What is being asked = Reproduce verbatim the lines of the material below, starting at the line with "- Unity 3D (version 2019.2.10f1)" and ending at the line with "## About poject", both inclusive; skip the rest.

○ ○ ○ ○ ○ ○ ○

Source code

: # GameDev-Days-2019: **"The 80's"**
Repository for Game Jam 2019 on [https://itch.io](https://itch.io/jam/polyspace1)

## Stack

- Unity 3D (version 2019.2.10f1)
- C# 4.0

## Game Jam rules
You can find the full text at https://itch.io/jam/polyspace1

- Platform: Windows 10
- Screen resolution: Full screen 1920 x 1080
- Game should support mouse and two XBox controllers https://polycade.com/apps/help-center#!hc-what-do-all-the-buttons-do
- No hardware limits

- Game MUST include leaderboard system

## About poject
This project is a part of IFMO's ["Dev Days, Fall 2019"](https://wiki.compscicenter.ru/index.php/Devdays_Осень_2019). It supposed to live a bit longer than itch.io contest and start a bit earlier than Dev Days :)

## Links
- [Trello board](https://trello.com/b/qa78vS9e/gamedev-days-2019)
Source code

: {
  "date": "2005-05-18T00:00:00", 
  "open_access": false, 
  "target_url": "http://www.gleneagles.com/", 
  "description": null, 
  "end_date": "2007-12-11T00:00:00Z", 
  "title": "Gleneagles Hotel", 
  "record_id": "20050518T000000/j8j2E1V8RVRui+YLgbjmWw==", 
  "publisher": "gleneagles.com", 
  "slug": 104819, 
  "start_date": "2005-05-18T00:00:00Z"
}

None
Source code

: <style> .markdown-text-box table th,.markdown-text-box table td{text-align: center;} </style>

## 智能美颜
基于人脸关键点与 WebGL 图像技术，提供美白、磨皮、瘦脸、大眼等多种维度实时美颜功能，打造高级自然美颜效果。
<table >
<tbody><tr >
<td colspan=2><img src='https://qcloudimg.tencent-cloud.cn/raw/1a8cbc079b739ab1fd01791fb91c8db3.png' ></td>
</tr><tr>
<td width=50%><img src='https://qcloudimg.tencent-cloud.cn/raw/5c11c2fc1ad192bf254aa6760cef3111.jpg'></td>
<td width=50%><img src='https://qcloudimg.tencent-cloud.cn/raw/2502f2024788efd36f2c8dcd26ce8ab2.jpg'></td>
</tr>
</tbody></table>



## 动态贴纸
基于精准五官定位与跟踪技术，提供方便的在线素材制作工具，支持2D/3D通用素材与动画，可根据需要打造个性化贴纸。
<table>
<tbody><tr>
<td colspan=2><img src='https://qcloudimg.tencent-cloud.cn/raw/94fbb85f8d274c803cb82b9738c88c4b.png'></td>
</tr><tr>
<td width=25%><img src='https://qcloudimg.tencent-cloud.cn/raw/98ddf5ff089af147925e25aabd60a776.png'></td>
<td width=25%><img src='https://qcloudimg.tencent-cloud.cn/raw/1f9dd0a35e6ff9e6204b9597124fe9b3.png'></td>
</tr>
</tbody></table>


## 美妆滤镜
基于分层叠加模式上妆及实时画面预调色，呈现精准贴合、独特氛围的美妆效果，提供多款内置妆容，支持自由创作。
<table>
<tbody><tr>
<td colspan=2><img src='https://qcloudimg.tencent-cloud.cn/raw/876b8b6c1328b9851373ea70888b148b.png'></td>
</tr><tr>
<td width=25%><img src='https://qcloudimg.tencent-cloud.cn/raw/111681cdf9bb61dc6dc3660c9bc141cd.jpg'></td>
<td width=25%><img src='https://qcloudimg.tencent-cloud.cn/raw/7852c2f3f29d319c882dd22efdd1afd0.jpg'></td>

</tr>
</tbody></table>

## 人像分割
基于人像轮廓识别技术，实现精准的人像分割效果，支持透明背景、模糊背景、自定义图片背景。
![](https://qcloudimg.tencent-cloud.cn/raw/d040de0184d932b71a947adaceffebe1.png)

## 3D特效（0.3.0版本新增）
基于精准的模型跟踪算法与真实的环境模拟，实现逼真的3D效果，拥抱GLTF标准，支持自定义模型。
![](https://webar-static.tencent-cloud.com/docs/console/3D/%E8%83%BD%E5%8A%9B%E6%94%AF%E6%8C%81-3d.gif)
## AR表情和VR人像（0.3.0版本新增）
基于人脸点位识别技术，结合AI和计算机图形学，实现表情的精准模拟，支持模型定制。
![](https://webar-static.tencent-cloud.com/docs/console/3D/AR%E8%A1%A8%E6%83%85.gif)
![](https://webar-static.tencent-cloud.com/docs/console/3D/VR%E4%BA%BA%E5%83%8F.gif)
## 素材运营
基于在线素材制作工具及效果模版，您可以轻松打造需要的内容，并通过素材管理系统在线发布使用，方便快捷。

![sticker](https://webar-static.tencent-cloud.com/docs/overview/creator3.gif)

○ ○ ○ ○ ○ ○ ○

Finished task =
- Unity 3D (version 2019.2.10f1)
- C# 4.0

## Game Jam rules
You can find the full text at https://itch.io/jam/polyspace1

- Platform: Windows 10
- Screen resolution: Full screen 1920 x 1080
- Game should support mouse and two XBox controllers https://polycade.com/apps/help-center#!hc-what-do-all-the-buttons-do
- No hardware limits

- Game MUST include leaderboard system

## About poject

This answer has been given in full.